# Vendor Scoring Model Training

This notebook documents the training process for the RetailFixIt vendor scoring ML models.

## Overview

I train three models:
1. **Completion Probability Classifier** - Predicts likelihood of successful job completion
2. **Time-to-Completion Regressor** - Predicts hours to complete a job
3. **Rework Risk Classifier** - Predicts probability of requiring follow-up work

## Requirements
- Python 3.9+
- scikit-learn, pandas, numpy, matplotlib, seaborn

In [None]:
import os
import sys
# Add src/ml to path for codebase integration
sys.path.insert(0, os.path.abspath('..'))

import numpy as np
import pandas as pd
import matplotlib.pyplot as plt
import seaborn as sns
from sklearn.ensemble import GradientBoostingClassifier, GradientBoostingRegressor
from sklearn.model_selection import train_test_split, cross_val_score
from sklearn.metrics import (accuracy_score, precision_score, recall_score, f1_score,
    roc_auc_score, roc_curve, confusion_matrix, mean_squared_error, mean_absolute_error, r2_score)
from sklearn.preprocessing import StandardScaler
import warnings
warnings.filterwarnings('ignore')
plt.style.use('seaborn-v0_8-whitegrid')
sns.set_palette('husl')

## 1. Data Exploration

First, I load and explore the training data from job outcomes.

In [None]:
# Generate synthetic training data for demonstration
np.random.seed(42)
n_samples = 5000

data = {
    'job_type': np.random.choice(['repair', 'installation', 'maintenance', 'inspection'], n_samples),
    'urgency_level': np.random.choice(['low', 'medium', 'high', 'critical'], n_samples),
    'customer_tier': np.random.choice(['standard', 'premium', 'enterprise'], n_samples),
    'required_cert_count': np.random.randint(0, 5, n_samples),
    'hours_until_sla': np.random.uniform(1, 72, n_samples),
    'vendor_capacity_utilization': np.random.uniform(0, 1, n_samples),
    'vendor_cert_count': np.random.randint(0, 10, n_samples),
    'historical_completion_rate': np.random.uniform(0.5, 1.0, n_samples),
    'historical_rework_rate': np.random.uniform(0, 0.3, n_samples),
    'historical_avg_response_time': np.random.uniform(1, 24, n_samples),
    'historical_avg_satisfaction': np.random.uniform(2.5, 5.0, n_samples),
    'certification_match_ratio': np.random.uniform(0, 1, n_samples),
    'is_in_service_area': np.random.randint(0, 2, n_samples),
}

df = pd.DataFrame(data)

# Generate target variables based on features
completion_prob = (0.3 * df['historical_completion_rate'] + 0.2 * df['certification_match_ratio'] +
    0.2 * df['is_in_service_area'] + 0.15 * (1 - df['vendor_capacity_utilization']) +
    0.15 * (df['historical_avg_satisfaction'] / 5))
df['job_completed'] = (completion_prob + np.random.normal(0, 0.1, n_samples) > 0.5).astype(int)
df['time_to_completion'] = df['historical_avg_response_time'] * 0.5 + np.random.uniform(1, 8, n_samples)
df['required_rework'] = (df['historical_rework_rate'] + np.random.normal(0, 0.05, n_samples) > 0.15).astype(int)

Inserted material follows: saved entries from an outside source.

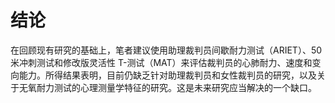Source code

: # 结论

在回顾现有研究的基础上，笔者建议使用助理裁判员间歇耐力测试（ARIET）、50 米冲刺测试和修改版灵活性 T-测试（MAT）来评估裁判员的心肺耐力、速度和变向能力。所得结果表明，目前仍缺乏针对助理裁判员和女性裁判员的研究，以及关于无氧耐力测试的心理测量学特征的研究。这是未来研究应当解决的一个缺口。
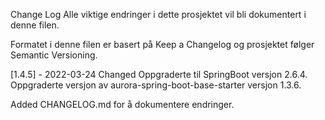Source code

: Change Log
Alle viktige endringer i dette prosjektet vil bli dokumentert i denne filen.

Formatet i denne filen er basert på Keep a Changelog og prosjektet følger Semantic Versioning.

[1.4.5] - 2022-03-24
Changed
Oppgraderte til SpringBoot versjon 2.6.4.
Oppgraderte versjon av aurora-spring-boot-base-starter versjon 1.3.6.

Added
CHANGELOG.md for å dokumentere endringer.
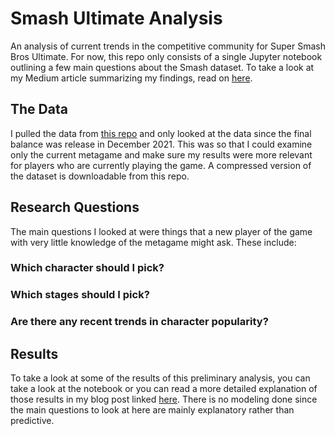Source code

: # Smash Ultimate Analysis
An analysis of current trends in the competitive community for Super Smash Bros Ultimate. For now, this repo only consists of a single Jupyter notebook outlining a few main questions about the Smash dataset.
To take a look at my Medium article summarizing my findings, read on [here](https://medium.com/@gkap720/how-to-get-started-in-smash-a-data-driven-approach-999b2cf88ee3).
## The Data
I pulled the data from [this repo](https://github.com/smashdata/ThePlayerDatabase) and only looked at the data since the final balance was release in December 2021. This was so that I could examine only the current metagame and make sure my results were more relevant for players who are currently playing the game. A compressed version of the dataset is downloadable from this repo.
## Research Questions
The main questions I looked at were things that a new player of the game with very little knowledge of the metagame might ask. These include:
### Which character should I pick?
### Which stages should I pick?
### Are there any recent trends in character popularity?
## Results
To take a look at some of the results of this preliminary analysis, you can take a look at the notebook or you can read a more detailed explanation of those results in my blog post linked [here](https://medium.com/@gkap720/how-to-get-started-in-smash-a-data-driven-approach-999b2cf88ee3). There is no modeling done since the main questions to look at here are mainly explanatory rather than predictive.
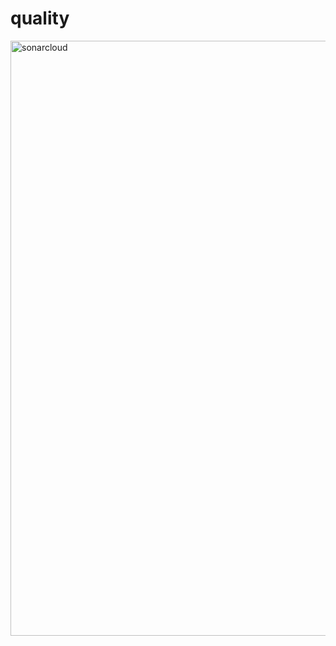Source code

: # quality
<img width="952" alt="sonarcloud" src="https://github.com/diaryatouba/quality/assets/139597974/8d84de54-e867-4421-8eef-5c2deea894bf">
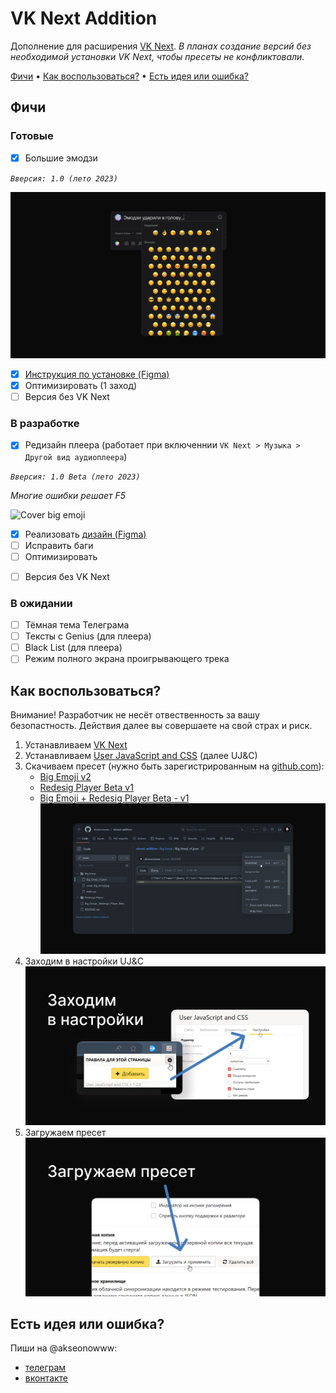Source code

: # VK Next Addition

Дополнение для расширения [VK Next](https://vknext.net/). _В планах создание версий без необходимой установки VK Next, чтобы пресеты не конфликтовали._

[Фичи](#фичи)  •  [Как воспользоваться?](#как-воспользоваться) •  [Есть идея или ошибка?](#есть-идея-или-ошибка)

## Фичи

### Готовые

- [x] Большие эмодзи

_`Вверсия: 1.0 (лето 2023)`_

![Cover big emoji](Big_Emoji/cover_big_emoji.jpg)
  - [x] [Инструкция по установке (Figma)](<https://www.figma.com/proto/ZYc6N8TKc3xS5Z7on0ehsI/VK-Next-(%D0%B8%D0%B4%D0%B5%D0%B8)?page-id=102%3A710&type=design&node-id=102-713&viewport=79%2C221%2C0.1&scaling=min-zoom&mode=design>)
  - [x] Оптимизировать (1 заход)
  - [ ] Версия без VK Next

### В разработке

- [x] Редизайн плеера (работает при включеннии `VK Next > Музыка > Другой вид аудиоплеера`)

_`Вверсия: 1.0 Beta (лето 2023)`_

_Многие ошибки решает F5_

![Cover big emoji](Redesign_Player/cover_version/v1.0_beta/cover_redesign_player.jpg)
  - [x] Реализовать [дизайн (Figma)](<https://www.figma.com/file/ZYc6N8TKc3xS5Z7on0ehsI/VK-Next-(%D0%B8%D0%B4%D0%B5%D0%B8)?type=design&node-id=0-1&mode=design>)
  - [ ] Исправить баги
  - [ ] Оптимизировать
  <!-- - [ ] Проигрышь анимации для длинных названий треков -->
  <!-- - [ ] Пауза на обложке -->
  - [ ] Версия без VK Next

### В ожидании

<!-- - [ ] Конструктор по объединению пресетов -->
<!-- - [ ] Обновление старого интерфеса (модальные окна, выпадающие настройки) -->
<!-- - [ ] Окно с кастомитизацией пресетов VK Next Addition -->
- [ ] Тёмная тема Телеграма
- [ ] Тексты с Genius (для плеера) 
- [ ] Black List (для плеера)
- [ ] Режим полного экрана проигрывающего трека 

## Как воспользоваться?

Внимание! Разработчик не несёт отвественность за вашу безопастность. Действия далее вы совершаете на свой страх и риск.

1. Устанавливаем [VK Next](https://vknext.net/)
2. Устанавливаем [User JavaScript and CSS](https://chrome.google.com/webstore/detail/user-javascript-and-css/nbhcbdghjpllgmfilhnhkllmkecfmpld) (далее UJ&C)
3. Скачиваем пресет (нужно быть зарегистрированным на [github.com](https://github.com)):
   - [Big Emoji v2](BigEmoji/BigEmoji_v2.json)
   - [Redesig Player Beta v1](RedesignPlayer/RedesignPlayer_Beta_v1.json)
   - [Big Emoji + Redesig Player Beta - v1](BigEmoje_RedesignPlayer_Beta__v1.json)
   ![Screen dowloand preset](stap%203.png)
4. Заходим в настройки UJ&C
   ![Screen dowloand preset](stap%204.png)
5. Загружаем пресет
   ![Screen dowloand preset](stap%205.png)

## Есть идея или ошибка?

Пиши на @akseonowww:

- [телеграм](https://t.me/akseonowww)
- [вконтакте](https://vk.com/akseonowww)
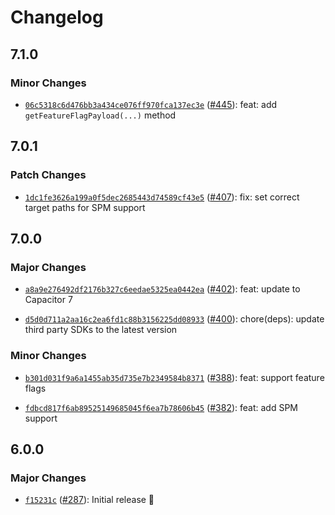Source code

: # Changelog

## 7.1.0

### Minor Changes

- [`06c5318c6d476bb3a434ce076ff970fca137ec3e`](https://github.com/capawesome-team/capacitor-plugins/commit/06c5318c6d476bb3a434ce076ff970fca137ec3e) ([#445](https://github.com/capawesome-team/capacitor-plugins/pull/445)): feat: add `getFeatureFlagPayload(...)` method

## 7.0.1

### Patch Changes

- [`1dc1fe3626a199a0f5dec2685443d74589cf43e5`](https://github.com/capawesome-team/capacitor-plugins/commit/1dc1fe3626a199a0f5dec2685443d74589cf43e5) ([#407](https://github.com/capawesome-team/capacitor-plugins/pull/407)): fix: set correct target paths for SPM support

## 7.0.0

### Major Changes

- [`a8a9e276492df2176b327c6eedae5325ea0442ea`](https://github.com/capawesome-team/capacitor-plugins/commit/a8a9e276492df2176b327c6eedae5325ea0442ea) ([#402](https://github.com/capawesome-team/capacitor-plugins/pull/402)): feat: update to Capacitor 7

- [`d5d0d711a2aa16c2ea6fd1c88b3156225dd08933`](https://github.com/capawesome-team/capacitor-plugins/commit/d5d0d711a2aa16c2ea6fd1c88b3156225dd08933) ([#400](https://github.com/capawesome-team/capacitor-plugins/pull/400)): chore(deps): update third party SDKs to the latest version

### Minor Changes

- [`b301d031f9a6a1455ab35d735e7b2349584b8371`](https://github.com/capawesome-team/capacitor-plugins/commit/b301d031f9a6a1455ab35d735e7b2349584b8371) ([#388](https://github.com/capawesome-team/capacitor-plugins/pull/388)): feat: support feature flags

- [`fdbcd817f6ab89525149685045f6ea7b78606b45`](https://github.com/capawesome-team/capacitor-plugins/commit/fdbcd817f6ab89525149685045f6ea7b78606b45) ([#382](https://github.com/capawesome-team/capacitor-plugins/pull/382)): feat: add SPM support

## 6.0.0

### Major Changes

- [`f15231c`](https://github.com/capawesome-team/capacitor-plugins/commit/f15231c5dc5007116b75a8a68b276d04e216545c) ([#287](https://github.com/capawesome-team/capacitor-plugins/pull/287)): Initial release 🎉
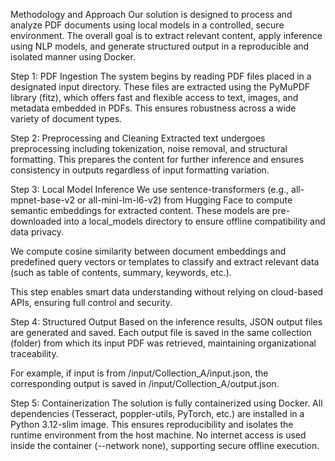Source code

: Methodology and Approach
Our solution is designed to process and analyze PDF documents using local models in a controlled, secure environment. The overall goal is to extract relevant content, apply inference using NLP models, and generate structured output in a reproducible and isolated manner using Docker.

Step 1: PDF Ingestion
The system begins by reading PDF files placed in a designated input directory. These files are extracted using the PyMuPDF library (fitz), which offers fast and flexible access to text, images, and metadata embedded in PDFs. This ensures robustness across a wide variety of document types.

Step 2: Preprocessing and Cleaning
Extracted text undergoes preprocessing including tokenization, noise removal, and structural formatting. This prepares the content for further inference and ensures consistency in outputs regardless of input formatting variation.

Step 3: Local Model Inference
We use sentence-transformers (e.g., all-mpnet-base-v2 or all-mini-lm-l6-v2) from Hugging Face to compute semantic embeddings for extracted content. These models are pre-downloaded into a local_models directory to ensure offline compatibility and data privacy.

We compute cosine similarity between document embeddings and predefined query vectors or templates to classify and extract relevant data (such as table of contents, summary, keywords, etc.).

This step enables smart data understanding without relying on cloud-based APIs, ensuring full control and security.

Step 4: Structured Output
Based on the inference results, JSON output files are generated and saved. Each output file is saved in the same collection (folder) from which its input PDF was retrieved, maintaining organizational traceability.

For example, if input is from /input/Collection_A/input.json, the corresponding output is saved in /input/Collection_A/output.json.

Step 5: Containerization
The solution is fully containerized using Docker. All dependencies (Tesseract, poppler-utils, PyTorch, etc.) are installed in a Python 3.12-slim image. This ensures reproducibility and isolates the runtime environment from the host machine. No internet access is used inside the container (--network none), supporting secure offline execution.
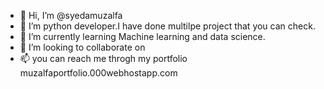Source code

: - 👋 Hi, I’m @syedamuzalfa
- 👀 I’m python developer.I have done multilpe project that you can check. 
- 🌱 I’m currently learning Machine learning and data science.
- 💞️ I’m looking to collaborate on
- 📫 you can reach me throgh my portfolio muzalfaportfolio.000webhostapp.com


<!---
syedamuzalfa/syedamuzalfa is a ✨ special ✨ repository because its `README.md` (this file) appears on your GitHub profile.
You can click the Preview link to take a look at your changes.
--->
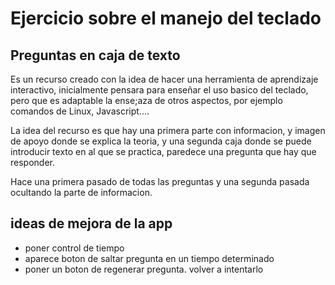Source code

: # Ejercicio sobre el manejo del teclado

## Preguntas en caja de texto

Es un recurso creado con la idea de hacer una herramienta de aprendizaje interactivo,
inicialmente pensara para enseñar el uso basico del teclado, pero que es adaptable la
ense;aza de otros aspectos, por ejemplo comandos de Linux, Javascript....

La idea del recurso es que hay una primera parte con informacion, y imagen de apoyo
donde se explica la teoria, y una segunda caja donde se puede introducir texto en al que
se practica, paredece una pregunta que hay que responder.

Hace una primera pasado de todas las preguntas y una segunda pasada ocultando la parte
de informacion.

## ideas de mejora de la app

- poner control de tiempo
- aparece boton de saltar pregunta en un tiempo determinado
- poner un boton de regenerar pregunta. volver a intentarlo


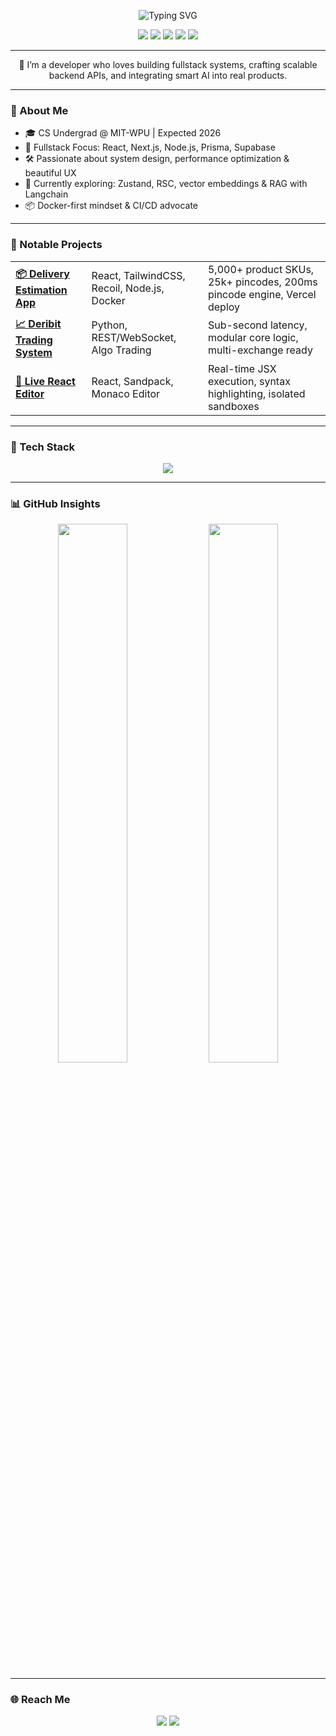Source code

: <p align="center">
  <img src="https://readme-typing-svg.herokuapp.com?font=Fira+Code&size=20&pause=1000&color=00F7FF&center=true&vCenter=true&width=500&lines=Hi%2C+I'm+Aditya+Dhananjai+Srivastava; Fullstack+Developer+%7C+AI+Explorer+%7C+CS+Undergrad; Building+clean%2C+scalable%2C+impactful+products" alt="Typing SVG" />
</p>

<p align="center">
  <img src="https://img.shields.io/badge/React.js-blue?style=for-the-badge&logo=react" />
  <img src="https://img.shields.io/badge/Next.js-black?style=for-the-badge&logo=nextdotjs" />
  <img src="https://img.shields.io/badge/Node.js-green?style=for-the-badge&logo=nodedotjs" />
  <img src="https://img.shields.io/badge/TailwindCSS-38B2AC?style=for-the-badge&logo=tailwind-css" />
  <img src="https://img.shields.io/badge/OpenAI-000000?style=for-the-badge&logo=openai" />
</p>

---

<p align="center">
  🚀 I’m a developer who loves building fullstack systems, crafting scalable backend APIs, and integrating smart AI into real products.
</p>

---

### 🧠 About Me
- 🎓 CS Undergrad @ MIT-WPU | Expected 2026
- 🧩 Fullstack Focus: React, Next.js, Node.js, Prisma, Supabase
- 🛠 Passionate about system design, performance optimization & beautiful UX
- 🔭 Currently exploring: Zustand, RSC, vector embeddings & RAG with Langchain
- 📦 Docker-first mindset & CI/CD advocate

---

### 💼 Notable Projects
<table align="center">
  <tr>
    <td><b><a href="https://github.com/adityasri04/Delivery-Estimation-App">📦 Delivery Estimation App</a></b></td>
    <td>React, TailwindCSS, Recoil, Node.js, Docker</td>
    <td>5,000+ product SKUs, 25k+ pincodes, 200ms pincode engine, Vercel deploy</td>
  </tr>
  <tr>
    <td><b><a href="https://github.com/adityasri04/Deribit-Trading-System">📈 Deribit Trading System</a></b></td>
    <td>Python, REST/WebSocket, Algo Trading</td>
    <td>Sub-second latency, modular core logic, multi-exchange ready</td>
  </tr>
  <tr>
    <td><b><a href="https://github.com/adityasri04/Live_React_Editor">🧪 Live React Editor</a></b></td>
    <td>React, Sandpack, Monaco Editor</td>
    <td>Real-time JSX execution, syntax highlighting, isolated sandboxes</td>
  </tr>
</table>

---

### 🧰 Tech Stack
<p align="center">
  <img src="https://skillicons.dev/icons?i=js,ts,react,nextjs,nodejs,express,tailwind,prisma,supabase,docker,py,mongodb,git,github,vercel,vscode&perline=8" />
</p>

---

### 📊 GitHub Insights
<p align="center">
  <img src="https://github-readme-stats.vercel.app/api?username=adityasri04&show_icons=true&theme=tokyonight&hide_border=true" width="47%" />
  <img src="https://github-readme-streak-stats.herokuapp.com/?user=adityasri04&theme=tokyonight&hide_border=true" width="47%" />
</p>

---

### 🌐 Reach Me
<p align="center">
  <a href="mailto:adityabakhsh04@gmail.com"><img src="https://img.shields.io/badge/email-%23D14836.svg?&style=for-the-badge&logo=gmail&logoColor=white"/></a>
  <a href="https://www.linkedin.com/in/adisri004/"><img src="https://img.shields.io/badge/linkedin-%230077B5.svg?&style=for-the-badge&logo=linkedin&logoColor=white" /></a>
</p>
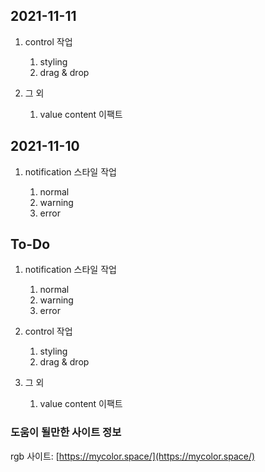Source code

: ## 2021-11-11

1. control 작업

   1. styling
   1. drag & drop

1. 그 외
   1. value content 이팩트

## 2021-11-10

1. notification 스타일 작업

   1. normal
   1. warning
   1. error

## To-Do

1. notification 스타일 작업

   1. normal
   1. warning
   1. error

1. control 작업

   1. styling
   1. drag & drop

1. 그 외
   1. value content 이팩트

### 도움이 될만한 사이트 정보

rgb 사이트: [https://mycolor.space/](https://mycolor.space/)
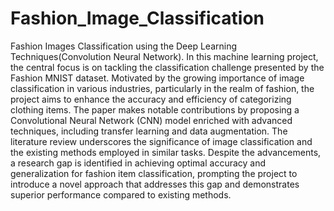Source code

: # Fashion_Image_Classification
Fashion Images Classification using the Deep Learning Techniques(Convolution Neural Network).
In this machine learning project, the central focus is on tackling the classification challenge presented by the Fashion MNIST dataset. Motivated by the 
growing importance of image classification in various industries, particularly in the realm of fashion, the project aims to enhance the accuracy and 
efficiency of categorizing clothing items. The paper makes notable contributions by proposing a Convolutional Neural Network (CNN) model enriched 
with advanced techniques, including transfer learning and data augmentation. The literature review underscores the significance of image classification 
and the existing methods employed in similar tasks. Despite the advancements, a research gap is identified in achieving optimal accuracy and 
generalization for fashion item classification, prompting the project to introduce a novel approach that addresses this gap and demonstrates superior 
performance compared to existing methods.
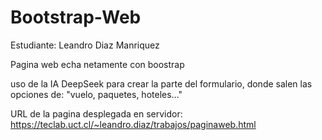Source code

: # Bootstrap-Web

Estudiante: Leandro Diaz Manriquez

Pagina web echa netamente con boostrap

uso de la IA DeepSeek para crear la parte del formulario, donde salen las opciones de: "vuelo, paquetes, hoteles..."

URL de la pagina desplegada en servidor: https://teclab.uct.cl/~leandro.diaz/trabajos/paginaweb.html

print(f'Dataset shape: {df.shape}')
df.head()

In [None]:
# Data summary statistics
print('Numeric Features Summary:')
df.describe()

In [None]:
# Target variable distributions
fig, axes = plt.subplots(1, 3, figsize=(15, 4))

# Completion distribution
df['job_completed'].value_counts().plot(kind='bar', ax=axes[0], color=['#ff6b6b', '#4ecdc4'])
axes[0].set_title('Job Completion Distribution')
axes[0].set_xticklabels(['Failed', 'Completed'], rotation=0)

# Time to completion distribution
df['time_to_completion'].hist(bins=30, ax=axes[1], color='#45b7d1', edgecolor='white')
axes[1].set_title('Time to Completion (hours)')
axes[1].set_xlabel('Hours')

# Rework distribution
df['required_rework'].value_counts().plot(kind='bar', ax=axes[2], color=['#4ecdc4', '#ff6b6b'])
axes[2].set_title('Rework Required Distribution')
axes[2].set_xticklabels(['No Rework', 'Rework'], rotation=0)

plt.tight_layout()
plt.show()

In [None]:
# Feature correlations
numeric_cols = df.select_dtypes(include=[np.number]).columns
corr_matrix = df[numeric_cols].corr()

plt.figure(figsize=(12, 10))
sns.heatmap(corr_matrix, annot=True, cmap='RdYlBu_r', center=0, fmt='.2f', square=True)
plt.title('Feature Correlation Matrix')
plt.tight_layout()
plt.show()

## 2. Feature Engineering

I prepare features for model training.

In [None]:
# Encode categorical variables
job_type_map = {'repair': 0, 'installation': 1, 'maintenance': 2, 'inspection': 3}
urgency_map = {'low': 0, 'medium': 1, 'high': 2, 'critical': 3}
tier_map = {'standard': 0, 'premium': 1, 'enterprise': 2}

df['job_type_encoded'] = df['job_type'].map(job_type_map)
df['urgency_encoded'] = df['urgency_level'].map(urgency_map)
df['tier_encoded'] = df['customer_tier'].map(tier_map)

# Define feature columns
feature_cols = ['job_type_encoded', 'urgency_encoded', 'tier_encoded', 'required_cert_count',
    'hours_until_sla', 'vendor_capacity_utilization', 'vendor_cert_count',
    'historical_completion_rate', 'historical_rework_rate', 'historical_avg_response_time',
    'historical_avg_satisfaction', 'certification_match_ratio', 'is_in_service_area']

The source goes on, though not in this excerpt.